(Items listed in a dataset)
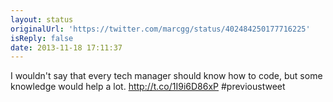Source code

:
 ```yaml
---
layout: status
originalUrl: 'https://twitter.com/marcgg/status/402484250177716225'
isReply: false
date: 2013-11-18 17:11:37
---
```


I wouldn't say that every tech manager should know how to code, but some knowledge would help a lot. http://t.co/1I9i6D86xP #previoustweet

*ASSIGNMENT*
A verbatim copy of the entries, without the pictures, is what this task requires.

*EXERCISE OUTPUT*
Source code

:
 ```yaml
---
layout: status
originalUrl: 'https://twitter.com/marcgg/status/402484250177716225'
isReply: false
date: 2013-11-18 17:11:37
---
```


I wouldn't say that every tech manager should know how to code, but some knowledge would help a lot. http://t.co/1I9i6D86xP #previoustweet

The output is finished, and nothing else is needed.